Edward Brodie Hoare (30 October 1841 – 12 August 1911) was a British banker and Conservative Party politician.

Born in Richmond, Surrey, he was the eldest son of the Reverend Edward Hoare, Honorary Canon of Canterbury and vicar of Holy Trinity, Tunbridge Wells, and his wife Maria, daughter of Sir Benjamin Collins Brodie, Baronet. Educated at Tonbridge School and Trinity College, Cambridge, he graduated with a BA degree in 1864 and MA in 1868.

He married Katharine Parry, daughter of Rear Admiral Sir William Edward Parry in 1868.

He pursued a long career in banking, initially as a partner in the family firm of Barnett, Hoare and Company.
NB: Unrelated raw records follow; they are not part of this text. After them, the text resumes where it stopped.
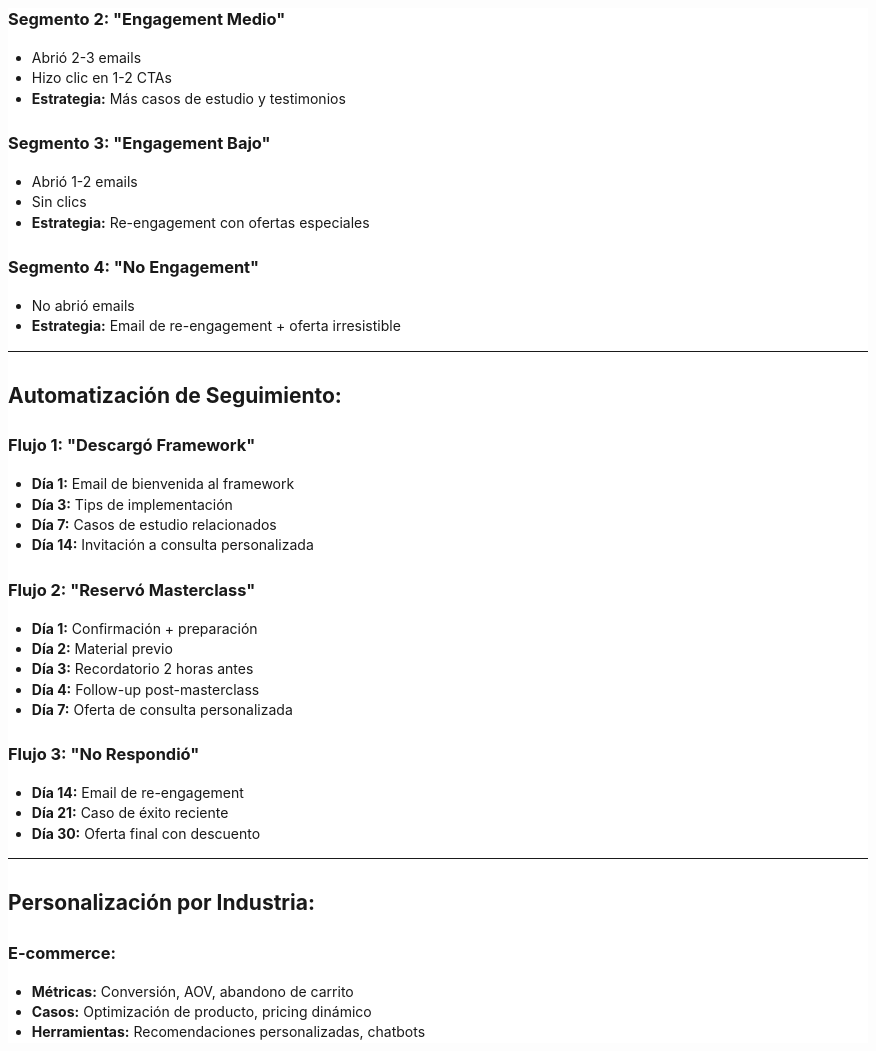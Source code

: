 ### Segmento 2: "Engagement Medio"
- Abrió 2-3 emails
- Hizo clic en 1-2 CTAs
- **Estrategia:** Más casos de estudio y testimonios


### Segmento 3: "Engagement Bajo"
- Abrió 1-2 emails
- Sin clics
- **Estrategia:** Re-engagement con ofertas especiales


### Segmento 4: "No Engagement"
- No abrió emails
- **Estrategia:** Email de re-engagement + oferta irresistible

---


## Automatización de Seguimiento:


### Flujo 1: "Descargó Framework"
- **Día 1:** Email de bienvenida al framework
- **Día 3:** Tips de implementación
- **Día 7:** Casos de estudio relacionados
- **Día 14:** Invitación a consulta personalizada


### Flujo 2: "Reservó Masterclass"
- **Día 1:** Confirmación + preparación
- **Día 2:** Material previo
- **Día 3:** Recordatorio 2 horas antes
- **Día 4:** Follow-up post-masterclass
- **Día 7:** Oferta de consulta personalizada


### Flujo 3: "No Respondió"
- **Día 14:** Email de re-engagement
- **Día 21:** Caso de éxito reciente
- **Día 30:** Oferta final con descuento

---


## Personalización por Industria:


### E-commerce:
- **Métricas:** Conversión, AOV, abandono de carrito
- **Casos:** Optimización de producto, pricing dinámico
- **Herramientas:** Recomendaciones personalizadas, chatbots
He was subsequently a director of Lloyds Bank, chairman of the Colonial Bank, and a director of the Standard Bank of South Africa.

Active in Unionist politics, he unsuccessfully contested Sheffield Attercliffe at the 1886 general election and Bradford Central at a byelection in 1886 before being elected Conservative Member of Parliament for Hampstead in a by-election in 1888. He remained Hampstead's MP until 9 January 1902, when he resigned due to ill-health and was ceremonially appointed Steward and Bailiff of the Chiltern Hundreds.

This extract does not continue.